PROJET DE LOI « ENGAGEMENT NATIONAL POUR LE LOGEMENT » : MOTION DE RENVOI EN COMISSION

Projet de loi « Engagement National Pour Le Logement » Motion de renvoi en commission de Annick LEPETIT 30 mai 2006

« Monsieur le président, monsieur le ministre, mes chers collègues,

Aujourd’hui, plus de trois millions de nos concitoyens sont très mal logés, plus de cinq millions vivent en situation de logement fragile et plus d’un million de ménages sont inscrits comme demandeurs d’un toit auprès d’un organisme de logement social. C’est partout en France, et pas seulement en Île-de-France comme l’a dit Gilles Carrez, que l’inflation des loyers et l’envolée des prix à l’achat pèsent de plus en plus lourdement sur le budget des familles. Pour se loger, elles doivent rogner sur des dépenses nécessaires comme la santé, l’alimentation ou l’habillement.

Force est de constater que ce n’est pas ce projet de loi qui contribuera, même partiellement, à résoudre cette crise, bien au contraire ! Incohérent, ce texte fait l’impasse sur des problèmes de premier plan comme la solvabilisation des locataires par exemple, et comporte de véritables mesures de « désengagement national pour le logement », à l’instar des coups portés à l’article 55 de la loi SRU. Ce projet de loi n’a ni colonne vertébrale, ni ligne directrice, et encore moins d’ambition. Il est annoncé depuis maintenant trois ans par trois ministres du logement successifs modifiant son contenu selon les circonstances. D’abord minimaliste, la première version ne comportait que dix articles. Il s’est alourdi au fil des lectures, pour devenir un véritable bric-à-brac de 110 articles. Bref, la distorsion entre le titre et le contenu du texte est flagrante et justifie le renvoi en commission du projet de loi portant « engagement national pour le logement ».

S’agissant des mesures destinées à mobiliser le foncier, on compte parmi elles les quelques rares avancées du texte, dont la portée demeure cependant très insuffisante.

Il en va ainsi des dispositions relatives à la cession des terrains appartenant à l’État. En vue de la réalisation de logements sociaux, il paraît tout à fait légitime que l’État montre l’exemple en ne tirant pas profit de ces ventes. C’est pourquoi il est plus que nécessaire de procéder à une décote sur les terrains cédés par l’État afin que ceux-ci soient vendus en deçà du prix du marché. Devant le Sénat lors de la deuxième lecture, le Gouvernement s’est engagé à procéder par décret à une décote maximale de 35 % sur le prix des terrains cédés par l’État dans certains territoires, en vue de réaliser des logements locatifs sociaux.

Nous proposons une décote minimale de 25 % par défaut, mais d’au moins 35 % dans les zones où le marché foncier est très tendu. Au regard des prix actuellement pratiqués sur le marché, le niveau de décote proposé par le Gouvernement n’est en effet pas assez élevé pour être efficace.

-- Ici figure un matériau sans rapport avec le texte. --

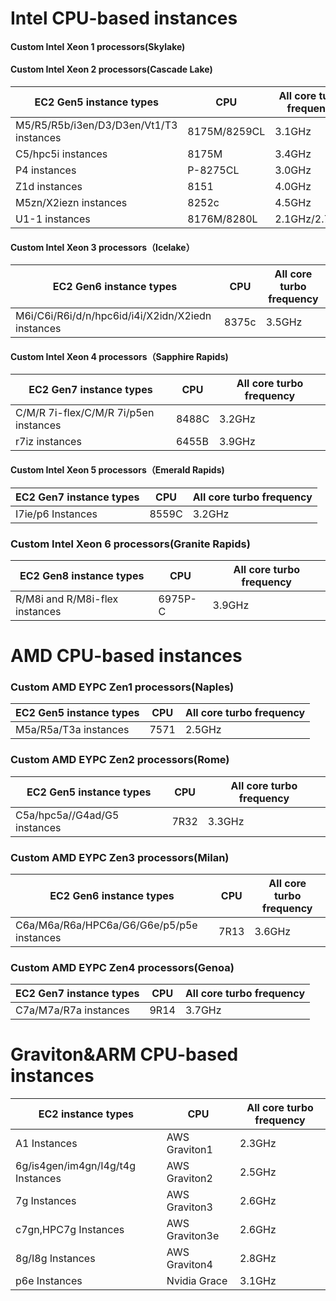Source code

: # Intel CPU-based instances
#### Custom Intel Xeon 1 processors(Skylake)
#### Custom Intel Xeon 2 processors(Cascade Lake)

| EC2 Gen5 instance types| CPU | All core turbo frequency|
|---------|---------|---------|
| M5/R5/R5b/i3en/D3/D3en/Vt1/T3 instances | 8175M/8259CL | 3.1GHz|
| C5/hpc5i instances| 8175M | 3.4GHz|
| P4 instances|  P-8275CL | 3.0GHz|
| Z1d  instances|8151 | 4.0GHz |
| M5zn/X2iezn instances|8252c| 4.5GHz |
| U1-1 instances| 8176M/8280L| 2.1GHz/2.7Ghz |


#### Custom Intel Xeon 3 processors（Icelake）
| EC2 Gen6 instance types| CPU | All core turbo frequency|
|---------|---------|---------|
| M6i/C6i/R6i/d/n/hpc6id/i4i/X2idn/X2iedn instances| 8375c | 3.5GHz|


#### Custom Intel Xeon 4 processors（Sapphire Rapids)
| EC2 Gen7 instance types| CPU | All core turbo  frequency|
|---------|---------|---------|
| C/M/R 7i-flex/C/M/R 7i/p5en instances|  8488C  | 3.2GHz|
| r7iz instances| 6455B  | 3.9GHz|


#### Custom Intel Xeon 5 processors（Emerald Rapids)
| EC2 Gen7 instance types| CPU | All core turbo  frequency|
|---------|---------|---------|
| I7ie/p6 Instances | 8559C | 3.2GHz|


### Custom Intel Xeon 6 processors(Granite Rapids)
| EC2 Gen8 instance types| CPU | All core turbo frequency|
|---------|---------|---------|
| R/M8i and R/M8i-flex instances| 6975P-C| 3.9GHz|

# AMD CPU-based instances
### Custom AMD EYPC Zen1 processors(Naples)
| EC2 Gen5 instance types| CPU | All core turbo frequency|
|---------|---------|---------|
| M5a/R5a/T3a instances| 7571| 2.5GHz|

### Custom AMD EYPC Zen2 processors(Rome)
| EC2 Gen5 instance types| CPU | All core turbo frequency|
|---------|---------|---------|
| C5a/hpc5a//G4ad/G5 instances| 7R32| 3.3GHz|

### Custom AMD EYPC Zen3 processors(Milan)
| EC2 Gen6 instance types| CPU | All core turbo frequency|
|---------|---------|---------|
| C6a/M6a/R6a/HPC6a/G6/G6e/p5/p5e instances| 7R13| 3.6GHz|


### Custom AMD EYPC Zen4 processors(Genoa)
| EC2 Gen7 instance types| CPU | All core turbo frequency|
|---------|---------|---------|
| C7a/M7a/R7a instances| 9R14| 3.7GHz|

# Graviton&ARM CPU-based instances
| EC2 instance types| CPU | All core turbo frequency|
|---------|---------|---------|
| A1 Instances | AWS Graviton1 | 2.3GHz |
| 6g/is4gen/im4gn/I4g/t4g Instances | AWS Graviton2 | 2.5GHz |
| 7g Instances | AWS Graviton3 | 2.6GHz |
| c7gn,HPC7g Instances | AWS Graviton3e | 2.6GHz |
| 8g/I8g Instances | AWS Graviton4 | 2.8GHz |
| p6e Instances | Nvidia Grace | 3.1GHz |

En outre, nous proposons que la loi fixe le principe et les modalités de cette décote dans les zones où le marché est tendu, plutôt que le décret. Le Gouvernement et sa majorité y sont opposés au prétexte que le décret est une voie plus rapide. Je ferai cependant remarquer que Gérard Larcher a déclaré au Sénat le 27 mars dernier que le décret sur les décotes serait publié au cours du mois. Dans le rapport de notre collègue Gérard Hamel, daté du 17 mai, nous pouvons lire que « ce décret n’a pas encore été publié au Journal officiel ». La voie n’est donc pas si rapide ! En outre, seule la consécration par la loi de cette disposition serait un gage de volonté et un moyen de garantir les positions ultérieures du Gouvernement en matière d’accompagnement du logement social.

Votre refus d’inscrire cette disposition dans la loi ainsi que de prévoir une décote suffisante pour être efficace témoigne de votre manque de volonté politique.

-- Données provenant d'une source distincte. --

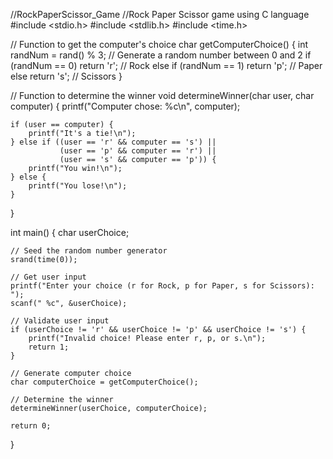 //RockPaperScissor_Game
//Rock Paper Scissor game using C language 
#include <stdio.h>
#include <stdlib.h>
#include <time.h>

// Function to get the computer's choice
char getComputerChoice() {
    int randNum = rand() % 3;  // Generate a random number between 0 and 2
    if (randNum == 0)
        return 'r'; // Rock
    else if (randNum == 1)
        return 'p'; // Paper
    else
        return 's'; // Scissors
}

// Function to determine the winner
void determineWinner(char user, char computer) {
    printf("Computer chose: %c\n", computer);

    if (user == computer) {
        printf("It's a tie!\n");
    } else if ((user == 'r' && computer == 's') || 
               (user == 'p' && computer == 'r') || 
               (user == 's' && computer == 'p')) {
        printf("You win!\n");
    } else {
        printf("You lose!\n");
    }
}

int main() {
    char userChoice;
    
    // Seed the random number generator
    srand(time(0));

    // Get user input
    printf("Enter your choice (r for Rock, p for Paper, s for Scissors): ");
    scanf(" %c", &userChoice);

    // Validate user input
    if (userChoice != 'r' && userChoice != 'p' && userChoice != 's') {
        printf("Invalid choice! Please enter r, p, or s.\n");
        return 1;
    }

    // Generate computer choice
    char computerChoice = getComputerChoice();

    // Determine the winner
    determineWinner(userChoice, computerChoice);

    return 0;
}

La pagaille – c’est le moins qu’on puisse dire – règne dans l’article 4 septies portant sur la cession de terrains nus devenus constructibles. Je rappelle que cet article a été introduit en première lecture au Sénat par un amendement de la commission des affaires économiques ayant recueilli l’avis favorable du Gouvernement.

Cet article permet à la commune de partager avec le propriétaire les plus-values qu’il réalise lors de la vente d’un terrain reclassé en zone constructible. En effet, lorsqu’une commune décide un tel reclassement, la valeur du terrain augmente parfois considérablement, surtout depuis quelque temps. Il est donc tout à fait légitime qu’elle profite également de la création de richesses résultant de sa décision. La majorité sénatoriale a alors décidé que le taux du prélèvement effectué par la commune soit limité à 10 % des deux tiers du prix de cession – ce qui n’est guère suffisant pour être efficace.

Les députés de la majorité ont maintenu le dispositif adopté par le Sénat malgré nos demandes d’amélioration.

Mais c’est moins l’attitude de nos collègues de l’Assemblée que celle des sénateurs de la majorité qui nous a déconcertés. En effet, lors de la seconde lecture, les sénateurs ont supprimé cet article qu’ils avaient pourtant eux-mêmes introduit. Le Gouvernement, quant à lui, est resté les bras croisés, s’en remettant à la sagesse du Sénat, alors que, le 19 janvier devant notre assemblée, vous parliez, monsieur le ministre, de véritable « révolution foncière » !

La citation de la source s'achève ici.